Homeowners who are underwater in their homes or have no other options to avoid foreclosure are often counseled to use a deed in lieu of foreclosure to give their property back to the bank. In the right situation, this solution can be quite appropriate and will allow the owners to avoid the worst consequences of having their house taken away from them. While there are numerous benefits to the deed in lieu, one of the most important is how it can positively affect the credit history of homeowners attempting to recover after their financial hardship.
There are two reasons, one direct and other indirect, that a deed in lieu of foreclosure is better on homeowners’ credit reports than seeing the house lost to a sheriff sale and having a full foreclosure reflected on their history. However, it should be noted that the deed in lieu is only one step better than the foreclosure, so it will not do much to improve the credit score. It’s main benefit will be to prevent the worst of the credit damage that foreclosure can cause.
The direct reason that giving a deed in lieu can have a positive effect on homeowner’ credit is that it shows the owners did something to save the home before the lawsuit had proceeded to the end and the property was sold at a public auction. The bank accepts the deed in lieu as payment in full of the defaulted mortgage, but they can only do this if the homeowners offer the deed in the first place. So even offering to give the property back to the bank shows that the owners took a proactive step in solving the problem, even if they were just admitting that they could not pay back the mortgage.
This shows other lenders that, although the homeowners fell into a hardship and defaulted on their housing loan, they recognized they could not keep the property and offered to give the collateral back to the bank without a fight or going through a lengthy, costly legal process. Obviously, this is only convenient to the mortgage company, but it indicates to other creditors that the owners are more likely to take responsibility when they fall behind on a loan.
The second reason that the deed in lieu is better for the credit report is that it can end the foreclosure process several months before it would be completed otherwise. When the bank accepts the house back, the mortgage is satisfied in full and the owners no longer have legal title to the house. This means that they are no longer responsible for paying the mortgage and have no other obligations that need to be satisfied. They can get a fresh start on repairing their financial situation without the burden of finding a solution to this particular problem.

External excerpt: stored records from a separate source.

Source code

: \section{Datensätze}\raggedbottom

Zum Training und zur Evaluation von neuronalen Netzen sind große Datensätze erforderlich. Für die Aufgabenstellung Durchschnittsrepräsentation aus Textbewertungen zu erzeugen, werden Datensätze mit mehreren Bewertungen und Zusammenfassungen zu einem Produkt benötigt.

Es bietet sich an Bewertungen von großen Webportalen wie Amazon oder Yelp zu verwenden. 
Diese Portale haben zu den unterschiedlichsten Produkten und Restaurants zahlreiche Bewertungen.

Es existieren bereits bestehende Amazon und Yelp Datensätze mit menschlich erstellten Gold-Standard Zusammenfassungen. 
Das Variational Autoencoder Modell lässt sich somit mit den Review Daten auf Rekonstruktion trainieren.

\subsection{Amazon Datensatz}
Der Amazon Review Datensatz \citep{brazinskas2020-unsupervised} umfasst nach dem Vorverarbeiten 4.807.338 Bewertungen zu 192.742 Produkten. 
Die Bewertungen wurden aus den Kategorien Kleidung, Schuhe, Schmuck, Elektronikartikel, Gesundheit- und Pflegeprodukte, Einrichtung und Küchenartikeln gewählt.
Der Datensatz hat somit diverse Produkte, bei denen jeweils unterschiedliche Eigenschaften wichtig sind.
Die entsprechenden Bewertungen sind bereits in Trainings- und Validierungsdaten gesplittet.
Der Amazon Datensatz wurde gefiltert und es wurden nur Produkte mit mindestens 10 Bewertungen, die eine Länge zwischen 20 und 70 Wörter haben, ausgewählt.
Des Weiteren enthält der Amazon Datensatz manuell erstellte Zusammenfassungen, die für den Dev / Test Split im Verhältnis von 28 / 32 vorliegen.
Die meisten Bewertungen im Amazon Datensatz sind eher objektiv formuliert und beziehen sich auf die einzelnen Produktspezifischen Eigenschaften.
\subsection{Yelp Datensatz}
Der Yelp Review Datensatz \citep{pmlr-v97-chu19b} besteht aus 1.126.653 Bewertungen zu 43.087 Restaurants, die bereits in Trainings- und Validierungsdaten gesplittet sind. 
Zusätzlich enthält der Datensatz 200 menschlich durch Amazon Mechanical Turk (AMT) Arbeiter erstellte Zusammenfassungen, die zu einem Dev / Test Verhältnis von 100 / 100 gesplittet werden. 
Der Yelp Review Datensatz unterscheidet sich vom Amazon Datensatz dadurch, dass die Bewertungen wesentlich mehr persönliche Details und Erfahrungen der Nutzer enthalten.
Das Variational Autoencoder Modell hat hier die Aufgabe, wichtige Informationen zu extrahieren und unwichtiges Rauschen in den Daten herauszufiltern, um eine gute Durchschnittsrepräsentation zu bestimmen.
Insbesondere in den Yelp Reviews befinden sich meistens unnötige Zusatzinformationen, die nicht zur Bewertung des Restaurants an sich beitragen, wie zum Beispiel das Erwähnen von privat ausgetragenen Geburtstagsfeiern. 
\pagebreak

How this helps the homeowners’ credit is that they will end the foreclosure process before experiencing a few more late mortgage payments. The fewer late payments they show on their credit report, the better it will look. Numerous missed payments leading up to a full foreclosure ended by a sheriff sale is obviously the worst possible scenario and will have the most damaging effects on a credit history. The deed in lieu ends this trend earlier by giving the house back to the bank before it is auctioned off, and so ends the string of late mortgage payments.
The deed in lieu is not the best option to stop foreclosure, and it does not do a whole lot actually to improve the homeowners’ credit. It’s main benefit is that it is a last-ditch effort when no other options are available, and it can help prevent some of the worst damage of the foreclosure appearing on the credit report. It is not a positive mark on a credit score, but it can prevent even more negative marks from being reported. However, if selling the property or a short sale can be done, these solutions can often present much better results for the long-term financial health of the homeowners than a deed in lieu of foreclosure.